"Appeals court rules child-porn law invalid": The Associated Press provides a report that begins, "A federal appeals court on Tuesday backed a Cleveland sex magazine publisher's claim that a law intended to fight child pornography is unconstitutional because it restricts protected speech by setting reporting requirements that are overbroad."
My earlier coverage (below) of yesterday's Sixth Circuit ruling appears at this link.

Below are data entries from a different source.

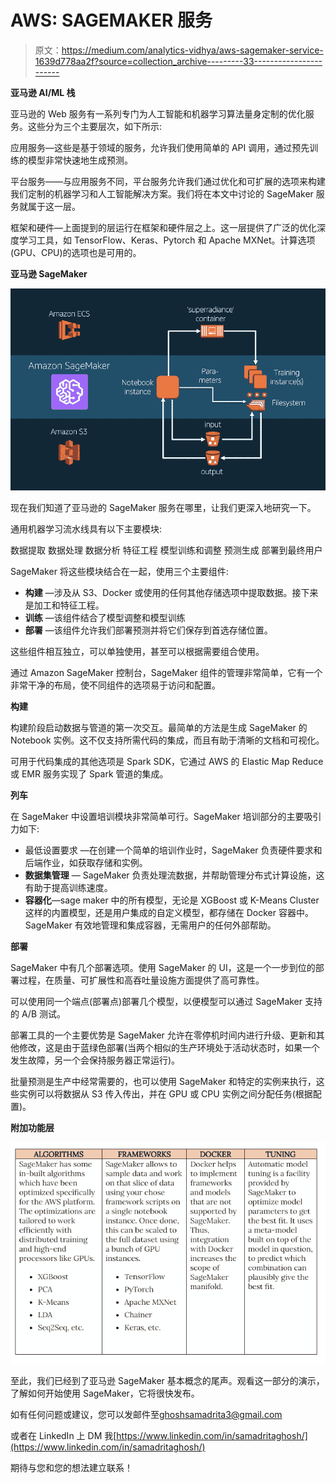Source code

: # AWS: SAGEMAKER 服务

> 原文：<https://medium.com/analytics-vidhya/aws-sagemaker-service-1639d778aa2f?source=collection_archive---------33----------------------->

**亚马逊 AI/ML 栈**

亚马逊的 Web 服务有一系列专门为人工智能和机器学习算法量身定制的优化服务。这些分为三个主要层次，如下所示:

应用服务—这些是基于领域的服务，允许我们使用简单的 API 调用，通过预先训练的模型非常快速地生成预测。

平台服务——与应用服务不同，平台服务允许我们通过优化和可扩展的选项来构建我们定制的机器学习和人工智能解决方案。我们将在本文中讨论的 SageMaker 服务就属于这一层。

框架和硬件—上面提到的层运行在框架和硬件层之上。这一层提供了广泛的优化深度学习工具，如 TensorFlow、Keras、Pytorch 和 Apache MXNet。计算选项(GPU、CPU)的选项也是可用的。

**亚马逊 SageMaker**

![](img/9069dc1880d1d5a568e28e2108c6242f.png)

现在我们知道了亚马逊的 SageMaker 服务在哪里，让我们更深入地研究一下。

通用机器学习流水线具有以下主要模块:

数据提取
数据处理
数据分析
特征工程
模型训练和调整
预测生成
部署到最终用户

SageMaker 将这些模块结合在一起，使用三个主要组件:

*   **构建** —涉及从 S3、Docker 或使用的任何其他存储选项中提取数据。接下来是加工和特征工程。
*   **训练** —该组件结合了模型调整和模型训练
*   **部署** —该组件允许我们部署预测并将它们保存到首选存储位置。

这些组件相互独立，可以单独使用，甚至可以根据需要组合使用。

通过 Amazon SageMaker 控制台，SageMaker 组件的管理非常简单，它有一个非常干净的布局，使不同组件的选项易于访问和配置。

**构建**

构建阶段启动数据与管道的第一次交互。最简单的方法是生成 SageMaker 的 Notebook 实例。这不仅支持所需代码的集成，而且有助于清晰的文档和可视化。

可用于代码集成的其他选项是 Spark SDK，它通过 AWS 的 Elastic Map Reduce 或 EMR 服务实现了 Spark 管道的集成。

**列车**

在 SageMaker 中设置培训模块非常简单可行。SageMaker 培训部分的主要吸引力如下:

*   最低设置要求 —在创建一个简单的培训作业时，SageMaker 负责硬件要求和后端作业，如获取存储和实例。
*   **数据集管理** — SageMaker 负责处理流数据，并帮助管理分布式计算设施，这有助于提高训练速度。
*   **容器化**—sage maker 中的所有模型，无论是 XGBoost 或 K-Means Cluster 这样的内置模型，还是用户集成的自定义模型，都存储在 Docker 容器中。SageMaker 有效地管理和集成容器，无需用户的任何外部帮助。

**部署**

SageMaker 中有几个部署选项。使用 SageMaker 的 UI，这是一个一步到位的部署过程，在质量、可扩展性和高吞吐量设施方面提供了高可靠性。

可以使用同一个端点(部署点)部署几个模型，以便模型可以通过 SageMaker 支持的 A/B 测试。

部署工具的一个主要优势是 SageMaker 允许在零停机时间内进行升级、更新和其他修改，这是由于蓝绿色部署(当两个相似的生产环境处于活动状态时，如果一个发生故障，另一个会保持服务器正常运行)。

批量预测是生产中经常需要的，也可以使用 SageMaker 和特定的实例来执行，这些实例可以将数据从 S3 传入传出，并在 GPU 或 CPU 实例之间分配任务(根据配置)。

**附加功能层**

![](img/13647424542a1c600f49f5a4b813e660.png)

至此，我们已经到了亚马逊 SageMaker 基本概念的尾声。观看这一部分的演示，了解如何开始使用 SageMaker，它将很快发布。

如有任何问题或建议，您可以发邮件至[ghoshsamadrita3@gmail.com](mailto:ghoshsamadrita3@gmail.com)

或者在 LinkedIn 上 DM 我[https://www.linkedin.com/in/samadritaghosh/](https://www.linkedin.com/in/samadritaghosh/)

期待与您和您的想法建立联系！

Posted at 11:10 AM by Howard Bashman at How Appealing
Majority on partially divided three-judge Sixth Circuit panel strikes down as facially unconstitutional the recordkeeping requirements federal criminal law places on producers of images of "actual sexually explicit conduct" to verify the ages of those depicted in the images: Describing the federal statute at issue, the majority opinion explains, "The plain text, the purpose, and the legislative history of the statute make clear that Congress was concerned with all child pornography and considered recordkeeping important in battling all of it, without respect to the creator's motivation." The majority proceeds to hold the statute facially overbroad and then strikes down the law as unconstitutional.
You can access today's ruling at this link. Even the dissenting judge agrees that the statute is overbroad, but he believes that judicial narrowing of the statute can save it from being unconstitutional.
This decision is a significant First Amendment ruling that directly implicates the controversial subjects of legal adult pornography and illegal child pornography. I expect that the ruling will receive plenty of attention.